Our common table prayers

We say these prayers often, but have we considered what they mean?

"Come, Lord Jesus, be our guest, and let these gifts to us be blessed."

Many Lutheran Christians pray these words at mealtimes. Families may say them together, and individuals may pray them silently when they eat alone. Before congregational meals we are often invited to ask the blessing and give thanks in the words of “the common table prayers.”

Asking a blessing

“Come, Lord Jesus, be our guest,” we pray. A plaque in some Christian homes announces, “Christ is the head of this house.” It includes a line calling him “the unseen guest at every meal.” When they ask the Lord to be their guest, Christians confess that they believe his promise, “Surely I am with you always, to the very end of the age” (Matthew 28:20). Jesus our Savior, true God and true man, is always present among us.

“Where two or three come together in my name, there am I with them,” the Lord also promised (Matthew 18:20). To come together in the name of Jesus means to gather around his Word. When we ask him to be our guest, we affirm that we are ready and willing to hear him. For many Christian families, couples, and singles, a mealtime is the best opportunity for family or personal devotions. In our table prayer we repeat the invitation the Emmaus disciples gave their risen Lord. After spending hours in the Scriptures with Jesus, their hearts burned within them and they wanted to hear more. “Stay with us,” they prayed (Luke 24:29). In other words, “Be our guest.”

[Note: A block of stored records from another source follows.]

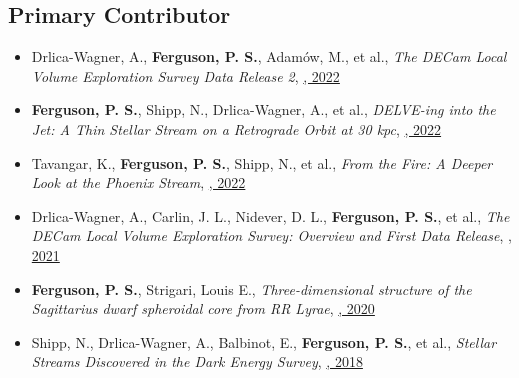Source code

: \renewcommand{\labelitemi}{$$}
\subsection{Primary Contributor}
\begin{itemize}[itemsep=1pt]
    \item {Drlica-Wagner}, A., \textbf{Ferguson, P. S.}, {Adam{\'o}w}, M., et al., \textit{{The DECam Local Volume Exploration Survey Data Release 2}}, \href{https://ui.adsabs.harvard.edu/abs/2022ApJS..261...38D}{\textbf{\apjs}, 2022}
    \item \textbf{Ferguson, P. S.}, {Shipp}, N., {Drlica-Wagner}, A., et al., \textit{{DELVE-ing into the Jet: A Thin Stellar Stream on a Retrograde Orbit at 30 kpc}}, \href{https://ui.adsabs.harvard.edu/abs/2022AJ....163...18F}{\textbf{\aj}, 2022}
    \item {Tavangar}, K., \textbf{Ferguson, P. S.}, {Shipp}, N., et al., \textit{{From the Fire: A Deeper Look at the Phoenix Stream}}, \href{https://ui.adsabs.harvard.edu/abs/2022ApJ...925..118T}{\textbf{\apj}, 2022}
    \item {Drlica-Wagner}, A., {Carlin}, J. L., {Nidever}, D. L., \textbf{Ferguson, P. S.}, et al., \textit{{The DECam Local Volume Exploration Survey: Overview and First Data Release}}, \href{https://ui.adsabs.harvard.edu/abs/2021ApJS..256....2D}{\textbf{\apjs}, 2021}
    \item \textbf{Ferguson, P. S.}, {Strigari}, Louis E., \textit{{Three-dimensional structure of the Sagittarius dwarf spheroidal core from RR Lyrae}}, \href{https://ui.adsabs.harvard.edu/abs/2020MNRAS.495.4124F}{\textbf{\mnras}, 2020}
    \item {Shipp}, N., {Drlica-Wagner}, A., {Balbinot}, E., \textbf{Ferguson, P. S.}, et al., \textit{{Stellar Streams Discovered in the Dark Energy Survey}}, \href{https://ui.adsabs.harvard.edu/abs/2018ApJ...862..114S}{\textbf{\apj}, 2018}
\end{itemize}
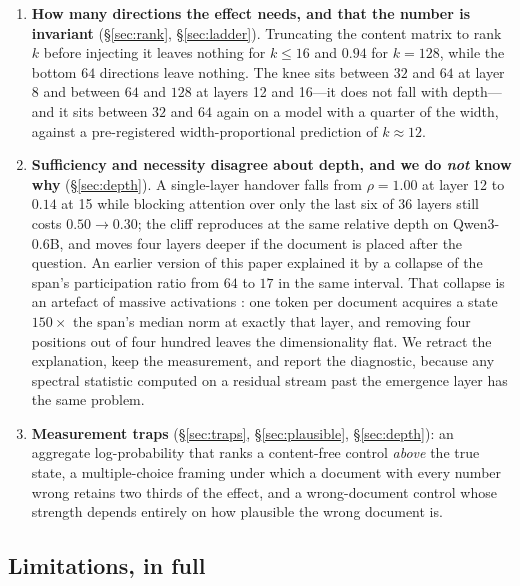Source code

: \documentclass{article}
\begin{document}
\begin{enumerate}
the instance's own $1.00$, and the instance-specific remainder recovers exactly
nothing.
\item \textbf{How many directions the effect needs, and that the number is
invariant} (\S\ref{sec:rank}, \S\ref{sec:ladder}). Truncating the content
matrix to rank $k$ before injecting it leaves nothing for $k\le16$ and $0.94$
for $k=128$, while the bottom $64$ directions leave nothing. The knee sits
between $32$ and $64$ at layer 8 and between $64$ and $128$ at layers 12 and
16---it does not fall with depth---and it sits between $32$ and $64$ again on a
model with a quarter of the width, against a pre-registered width-proportional
prediction of $k\approx12$.
\item \textbf{Sufficiency and necessity disagree about depth, and we do
\emph{not} know why} (\S\ref{sec:depth}). A single-layer handover falls from
$\rho = 1.00$ at layer 12 to $0.14$ at 15 while blocking attention over only the
last six of 36 layers still costs $0.50 \to 0.30$; the cliff reproduces at the
same relative depth on Qwen3-0.6B, and moves four layers deeper if the document
is placed after the question. An earlier version of this paper explained it by a
collapse of the span's participation ratio from $64$ to $17$ in the same
interval. That collapse is an artefact of massive activations
\citep{sun2024massive}: one token per document acquires a state $150\times$ the
span's median norm at exactly that layer, and removing four positions out of
four hundred leaves the dimensionality flat. We retract the explanation, keep
the measurement, and report the diagnostic, because any spectral statistic
computed on a residual stream past the emergence layer has the same problem.
\item \textbf{Measurement traps} (\S\ref{sec:traps},
\S\ref{sec:plausible}, \S\ref{sec:depth}): an aggregate log-probability that ranks a content-free
control \emph{above} the true state, a multiple-choice framing under which a
document with every number wrong retains two thirds of the effect, and a
wrong-document control whose strength depends entirely on how plausible the
wrong document is.
\end{enumerate}




\subsection{Limitations, in full}
\label{app:limits}
\end{document}
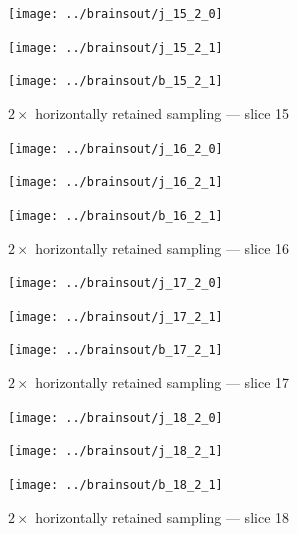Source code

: \documentclass{article}
\begin{document}
\begin{figure}
\begin{centering}

\parbox{\imsizes}{\texttt{[image: ../brainsout/j\_15\_2\_0]}}

\vspace{\vertseps}

\parbox{\imsizes}{\texttt{[image: ../brainsout/j\_15\_2\_1]}}
\hfill
\parbox{\imsizes}{\texttt{[image: ../brainsout/b\_15\_2\_1]}}

\end{centering}
\caption{$2\times$ horizontally retained sampling --- slice 15}
\end{figure}


\begin{figure}
\begin{centering}

\parbox{\imsizes}{\texttt{[image: ../brainsout/j\_16\_2\_0]}}

\vspace{\vertseps}

\parbox{\imsizes}{\texttt{[image: ../brainsout/j\_16\_2\_1]}}
\hfill
\parbox{\imsizes}{\texttt{[image: ../brainsout/b\_16\_2\_1]}}

\end{centering}
\caption{$2\times$ horizontally retained sampling --- slice 16}
\end{figure}


\begin{figure}
\begin{centering}

\parbox{\imsizes}{\texttt{[image: ../brainsout/j\_17\_2\_0]}}

\vspace{\vertseps}

\parbox{\imsizes}{\texttt{[image: ../brainsout/j\_17\_2\_1]}}
\hfill
\parbox{\imsizes}{\texttt{[image: ../brainsout/b\_17\_2\_1]}}

\end{centering}
\caption{$2\times$ horizontally retained sampling --- slice 17}
\end{figure}


\begin{figure}
\begin{centering}

\parbox{\imsizes}{\texttt{[image: ../brainsout/j\_18\_2\_0]}}

\vspace{\vertseps}

\parbox{\imsizes}{\texttt{[image: ../brainsout/j\_18\_2\_1]}}
\hfill
\parbox{\imsizes}{\texttt{[image: ../brainsout/b\_18\_2\_1]}}

\end{centering}
\caption{$2\times$ horizontally retained sampling --- slice 18}
\end{figure}
\end{document}

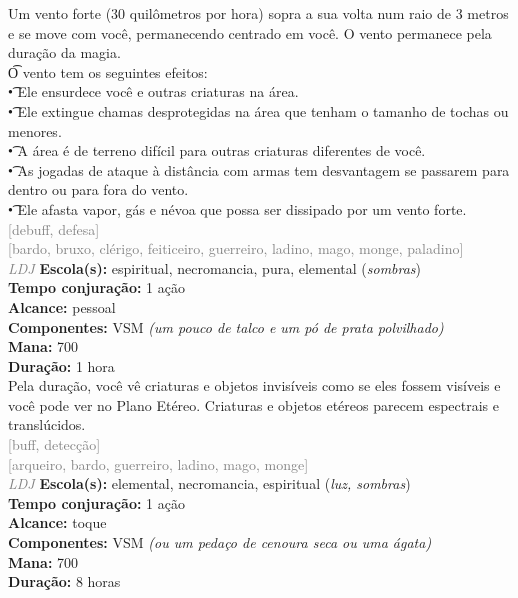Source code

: \documentclass{RPG_Adventure}[2021/10/20]
\begin{document}
{\normalsize Um vento forte (30 quilômetros por hora) sopra a sua volta num raio de 3 metros e se move com você, permanecendo centrado em você. O vento permanece pela duração da magia.\\\t O vento tem os seguintes efeitos:\\\t • Ele ensurdece você e outras criaturas na área.\\\t • Ele extingue chamas desprotegidas na área que tenham o tamanho de tochas ou menores.\\\t • A área é de terreno difícil para outras criaturas diferentes de você.\\\t • As jogadas de ataque à distância com armas tem desvantagem se passarem para dentro ou para fora do vento.\\\t • Ele afasta vapor, gás e névoa que possa ser dissipado por um vento forte.\\}
{\scriptsize \textcolor{gray}{[debuff, defesa]\\}}
{\scriptsize \textcolor{gray}{[bardo, bruxo, clérigo, feiticeiro, guerreiro, ladino, mago, monge, paladino]\\}}
{\tiny \textcolor{gray}{\textit{LDJ}}}
{\small \t \textbf{Escola(s):} espiritual, necromancia, pura, elemental (\textit{sombras})\\\t \textbf{Tempo conjuração:} 1 ação\\\t \textbf{Alcance:} pessoal\\\t \textbf{Componentes:} VSM \textit{(um pouco de talco e um pó de prata polvilhado)}\\\t \textbf{Mana:} 700\\\t \textbf{Duração:} 1 hora\\}
{\normalsize Pela duração, você vê criaturas e objetos invisíveis como se eles fossem visíveis e você pode ver no Plano Etéreo. Criaturas e objetos etéreos parecem espectrais e translúcidos.\\}
{\scriptsize \textcolor{gray}{[buff, detecção]\\}}
{\scriptsize \textcolor{gray}{[arqueiro, bardo, guerreiro, ladino, mago, monge]\\}}
{\tiny \textcolor{gray}{\textit{LDJ}}}
{\small \t \textbf{Escola(s):} elemental, necromancia, espiritual (\textit{luz, sombras})\\\t \textbf{Tempo conjuração:} 1 ação\\\t \textbf{Alcance:} toque\\\t \textbf{Componentes:} VSM \textit{(ou um pedaço de cenoura seca ou uma ágata)}\\\t \textbf{Mana:} 700\\\t \textbf{Duração:} 8 horas\\}
\end{document}
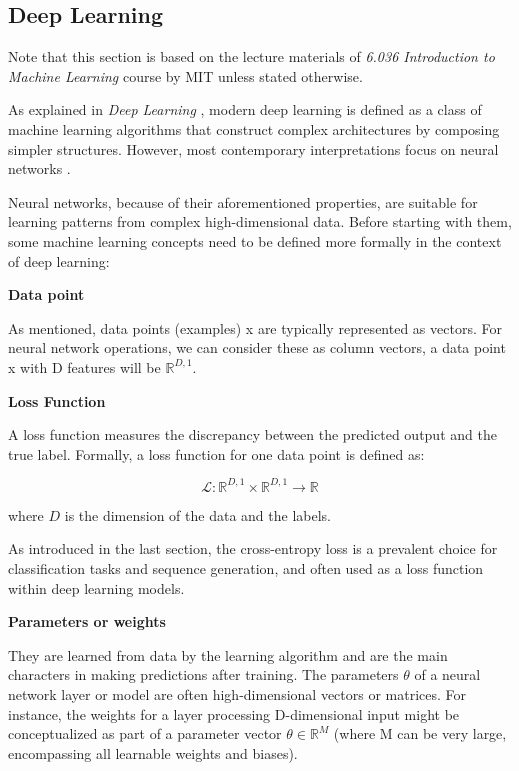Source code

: \subsection{Deep Learning}
Note that this section is based on the lecture materials of \textit{6.036 Introduction to Machine Learning} course by MIT \cite{MITx6.036} unless stated otherwise.

As explained in \textit{Deep Learning} \cite{goodfellow2016deep}, modern deep learning is defined as a class of machine learning algorithms that construct complex architectures by composing simpler structures. However, most contemporary interpretations focus on neural networks \cite{goodfellow2016deep}.
     
    Neural networks, because of their aforementioned properties, are suitable for learning patterns from complex high-dimensional data. Before starting with them, some machine learning concepts need to be defined more formally in the context of deep learning:

    \textbf{Data point}

    As mentioned, data points (examples) x are typically represented as vectors. For neural network operations, we can consider these as column vectors, a data point x with D features will be ${\mathbb{R} ^ {D, 1}}$.

    \textbf{Loss Function}

A loss function measures the discrepancy between the predicted output and the true label. Formally, a loss function for one data point is defined as:

\begin{equation}
    \mathcal{L}: \mathbb{R}^{D, 1} \times \mathbb{R}^{D, 1} \rightarrow \mathbb{R}
\end{equation}

where \( D \) is the dimension of the data and the labels.

As introduced in the last section, the cross-entropy loss is a prevalent choice for classification tasks and sequence generation, and often used as a loss function within deep learning models.
    
    \textbf{Parameters or weights}
    
    They are learned from data by the learning algorithm and are the main characters in making predictions after training.
    The parameters $\theta$ of a neural network layer or model are often high-dimensional vectors or matrices. 
    For instance, the weights for a layer processing D-dimensional input might be conceptualized as part of a parameter vector $\theta \in \mathbb{R}^M$ (where M can be very large, encompassing all learnable weights and biases).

Still another promise of Jesus comes to mind. “Here I am! I stand at the door and knock. If anyone hears my voice and opens the door, I will come in and eat with him, and he with me” (Revelation 3:20). The risen, glorified Jesus, our ever-present guest, is the constant host of a heavenly banquet. On the menu he offers forgiveness for every sin, limitless love for every sinner. And, as an earthly host might say, “Keep your forks. Dessert is coming.” When our Lord returns to claim the church as his bride, he promises a joyful, eternal wedding feast in the Father’s house.

The rest of this prayer brings us back to our earthly tables again: “And let these gifts to us be blessed.” What is it that enables our minds and bodies to do their work? Of course, we need the food and drink God gives to fuel brains, muscles, and every organ. Too easily we forget that bread alone cannot keep us alive.

Satan tempted a hungry Jesus to trust in food. “If you are the Son of God,” he said, “tell these stones to become bread” (Matthew 4:3). The enemy wanted God’s Son to depend on food for his human body.